About this task:
Of all the lines in the entries below, give again exactly those starting at the line containing "- 😄 Pronouns: ..." and ending at the line containing "- 👯 I run [Docker", both ends included, and no others.
↓↓↓
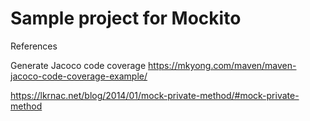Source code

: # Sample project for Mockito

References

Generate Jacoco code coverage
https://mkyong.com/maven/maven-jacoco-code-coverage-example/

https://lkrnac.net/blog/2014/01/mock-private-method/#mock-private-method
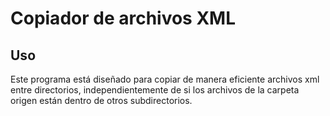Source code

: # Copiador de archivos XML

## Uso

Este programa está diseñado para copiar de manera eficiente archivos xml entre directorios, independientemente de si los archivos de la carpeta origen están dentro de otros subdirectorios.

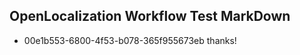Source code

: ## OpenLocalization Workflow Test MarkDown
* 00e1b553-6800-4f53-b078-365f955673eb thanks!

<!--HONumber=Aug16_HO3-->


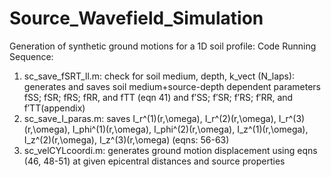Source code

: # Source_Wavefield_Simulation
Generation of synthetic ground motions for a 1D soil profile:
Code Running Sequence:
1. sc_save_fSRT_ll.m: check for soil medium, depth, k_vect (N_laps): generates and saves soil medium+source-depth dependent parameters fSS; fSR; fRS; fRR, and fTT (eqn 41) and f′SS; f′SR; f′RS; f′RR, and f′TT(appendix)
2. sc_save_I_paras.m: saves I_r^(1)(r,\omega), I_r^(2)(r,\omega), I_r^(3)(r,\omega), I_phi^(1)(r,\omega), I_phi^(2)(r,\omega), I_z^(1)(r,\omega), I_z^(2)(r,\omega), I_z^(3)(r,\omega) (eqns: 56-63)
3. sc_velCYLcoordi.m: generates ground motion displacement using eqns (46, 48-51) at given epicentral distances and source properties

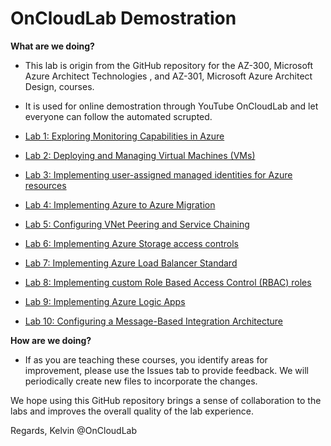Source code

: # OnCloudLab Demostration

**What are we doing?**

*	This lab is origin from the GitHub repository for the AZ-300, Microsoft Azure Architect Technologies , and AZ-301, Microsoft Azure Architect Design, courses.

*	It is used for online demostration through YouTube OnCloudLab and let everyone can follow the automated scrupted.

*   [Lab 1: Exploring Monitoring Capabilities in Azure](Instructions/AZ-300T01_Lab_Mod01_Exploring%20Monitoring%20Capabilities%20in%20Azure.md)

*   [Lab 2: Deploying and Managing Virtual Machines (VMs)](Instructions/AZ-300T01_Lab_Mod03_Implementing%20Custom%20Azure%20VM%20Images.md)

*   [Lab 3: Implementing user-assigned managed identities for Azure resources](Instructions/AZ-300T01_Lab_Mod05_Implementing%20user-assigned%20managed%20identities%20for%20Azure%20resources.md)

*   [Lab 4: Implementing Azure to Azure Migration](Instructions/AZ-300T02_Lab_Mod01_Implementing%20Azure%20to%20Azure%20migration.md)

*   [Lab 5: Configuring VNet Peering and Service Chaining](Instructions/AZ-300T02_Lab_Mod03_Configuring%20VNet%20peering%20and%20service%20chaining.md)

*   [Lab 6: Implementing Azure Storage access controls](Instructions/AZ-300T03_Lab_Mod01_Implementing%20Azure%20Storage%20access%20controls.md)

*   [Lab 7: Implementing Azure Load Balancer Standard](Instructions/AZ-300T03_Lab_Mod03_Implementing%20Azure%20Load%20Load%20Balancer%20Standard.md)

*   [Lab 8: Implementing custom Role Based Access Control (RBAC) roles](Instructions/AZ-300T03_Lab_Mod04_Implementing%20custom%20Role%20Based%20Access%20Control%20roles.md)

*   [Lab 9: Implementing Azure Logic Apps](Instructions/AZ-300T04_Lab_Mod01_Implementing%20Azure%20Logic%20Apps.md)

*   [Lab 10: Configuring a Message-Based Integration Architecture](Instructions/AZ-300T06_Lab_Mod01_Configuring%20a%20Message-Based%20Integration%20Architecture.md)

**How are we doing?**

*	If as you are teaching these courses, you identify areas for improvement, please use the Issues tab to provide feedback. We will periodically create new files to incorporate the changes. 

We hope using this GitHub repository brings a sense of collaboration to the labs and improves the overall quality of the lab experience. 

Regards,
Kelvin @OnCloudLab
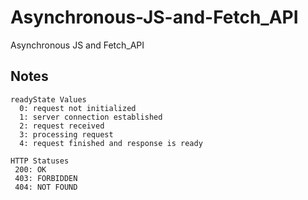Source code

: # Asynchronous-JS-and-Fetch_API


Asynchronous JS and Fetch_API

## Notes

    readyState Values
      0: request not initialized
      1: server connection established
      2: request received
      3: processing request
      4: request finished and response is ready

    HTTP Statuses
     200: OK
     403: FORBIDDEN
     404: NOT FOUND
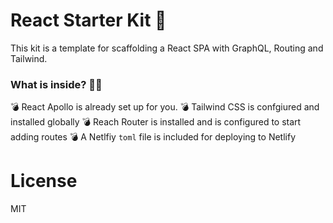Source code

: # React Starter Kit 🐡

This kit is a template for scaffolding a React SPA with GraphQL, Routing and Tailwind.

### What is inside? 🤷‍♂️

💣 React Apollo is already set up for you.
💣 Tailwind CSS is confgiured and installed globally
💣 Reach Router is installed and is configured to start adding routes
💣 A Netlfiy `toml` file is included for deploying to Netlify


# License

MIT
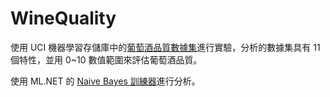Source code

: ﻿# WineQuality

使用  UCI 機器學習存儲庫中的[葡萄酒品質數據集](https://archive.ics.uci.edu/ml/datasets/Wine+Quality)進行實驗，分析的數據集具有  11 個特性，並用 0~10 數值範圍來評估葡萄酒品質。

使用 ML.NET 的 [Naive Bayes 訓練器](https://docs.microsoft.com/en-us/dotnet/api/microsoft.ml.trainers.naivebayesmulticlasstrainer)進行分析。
↑↑↑
↓↓↓
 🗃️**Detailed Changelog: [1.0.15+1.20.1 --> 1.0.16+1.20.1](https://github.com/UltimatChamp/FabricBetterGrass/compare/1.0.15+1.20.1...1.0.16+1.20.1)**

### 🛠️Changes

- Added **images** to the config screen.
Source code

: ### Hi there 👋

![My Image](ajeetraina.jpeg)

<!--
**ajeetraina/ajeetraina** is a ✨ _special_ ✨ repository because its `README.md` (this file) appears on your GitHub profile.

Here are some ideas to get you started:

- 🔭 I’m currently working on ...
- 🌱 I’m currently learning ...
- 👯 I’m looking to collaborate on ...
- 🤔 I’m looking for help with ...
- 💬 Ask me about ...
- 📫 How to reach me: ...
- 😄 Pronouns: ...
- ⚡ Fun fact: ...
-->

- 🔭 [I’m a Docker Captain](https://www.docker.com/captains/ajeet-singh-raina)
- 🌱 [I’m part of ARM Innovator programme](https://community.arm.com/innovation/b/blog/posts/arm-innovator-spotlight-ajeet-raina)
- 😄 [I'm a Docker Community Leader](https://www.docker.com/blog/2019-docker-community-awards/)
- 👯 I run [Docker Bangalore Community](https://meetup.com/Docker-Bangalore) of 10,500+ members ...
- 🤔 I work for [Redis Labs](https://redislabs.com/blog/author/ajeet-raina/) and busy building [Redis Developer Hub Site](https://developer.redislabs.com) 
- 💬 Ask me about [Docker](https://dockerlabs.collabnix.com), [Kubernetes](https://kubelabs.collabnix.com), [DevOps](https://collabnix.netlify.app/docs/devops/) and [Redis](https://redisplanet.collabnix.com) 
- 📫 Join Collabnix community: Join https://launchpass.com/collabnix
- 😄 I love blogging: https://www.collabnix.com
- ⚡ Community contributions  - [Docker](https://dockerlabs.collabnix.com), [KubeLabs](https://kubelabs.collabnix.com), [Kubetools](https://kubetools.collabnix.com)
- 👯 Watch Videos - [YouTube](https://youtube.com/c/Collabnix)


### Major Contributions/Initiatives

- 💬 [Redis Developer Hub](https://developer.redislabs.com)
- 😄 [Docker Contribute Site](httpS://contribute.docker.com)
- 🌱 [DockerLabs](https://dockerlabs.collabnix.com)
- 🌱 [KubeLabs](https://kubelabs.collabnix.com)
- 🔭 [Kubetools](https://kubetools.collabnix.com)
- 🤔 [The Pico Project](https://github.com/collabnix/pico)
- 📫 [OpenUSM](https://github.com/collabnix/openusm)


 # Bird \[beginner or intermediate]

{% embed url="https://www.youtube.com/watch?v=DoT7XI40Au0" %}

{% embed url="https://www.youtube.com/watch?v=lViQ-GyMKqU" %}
↑↑↑
Answer section:
- 😄 Pronouns: ...
- ⚡ Fun fact: ...
-->

- 🔭 [I’m a Docker Captain](https://www.docker.com/captains/ajeet-singh-raina)
- 🌱 [I’m part of ARM Innovator programme](https://community.arm.com/innovation/b/blog/posts/arm-innovator-spotlight-ajeet-raina)
- 😄 [I'm a Docker Community Leader](https://www.docker.com/blog/2019-docker-community-awards/)
- 👯 I run [Docker Bangalore Community](https://meetup.com/Docker-Bangalore) of 10,500+ members ...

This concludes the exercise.